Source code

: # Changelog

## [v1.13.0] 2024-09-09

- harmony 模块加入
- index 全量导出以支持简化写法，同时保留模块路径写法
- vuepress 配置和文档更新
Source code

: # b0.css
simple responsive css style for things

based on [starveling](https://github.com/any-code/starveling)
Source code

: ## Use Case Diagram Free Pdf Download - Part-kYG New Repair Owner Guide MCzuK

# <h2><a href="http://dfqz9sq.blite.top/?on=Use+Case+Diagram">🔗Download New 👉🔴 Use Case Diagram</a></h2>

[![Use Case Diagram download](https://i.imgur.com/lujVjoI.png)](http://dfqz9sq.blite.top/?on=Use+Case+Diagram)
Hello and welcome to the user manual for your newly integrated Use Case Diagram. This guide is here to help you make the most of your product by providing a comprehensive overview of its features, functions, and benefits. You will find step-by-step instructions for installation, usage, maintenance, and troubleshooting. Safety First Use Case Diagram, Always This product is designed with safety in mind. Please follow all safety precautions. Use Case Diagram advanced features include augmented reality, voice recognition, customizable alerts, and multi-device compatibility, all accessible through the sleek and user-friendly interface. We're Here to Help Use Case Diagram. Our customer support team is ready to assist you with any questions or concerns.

● **WHAT IS BEING ASKED**
From the data above, copy out every line with the string "blite" in it.

● **WRITTEN SOLUTION**
# <h2><a href="http://dfqz9sq.blite.top/?on=Use+Case+Diagram">🔗Download New 👉🔴 Use Case Diagram</a></h2>
[![Use Case Diagram download](https://i.imgur.com/lujVjoI.png)](http://dfqz9sq.blite.top/?on=Use+Case+Diagram)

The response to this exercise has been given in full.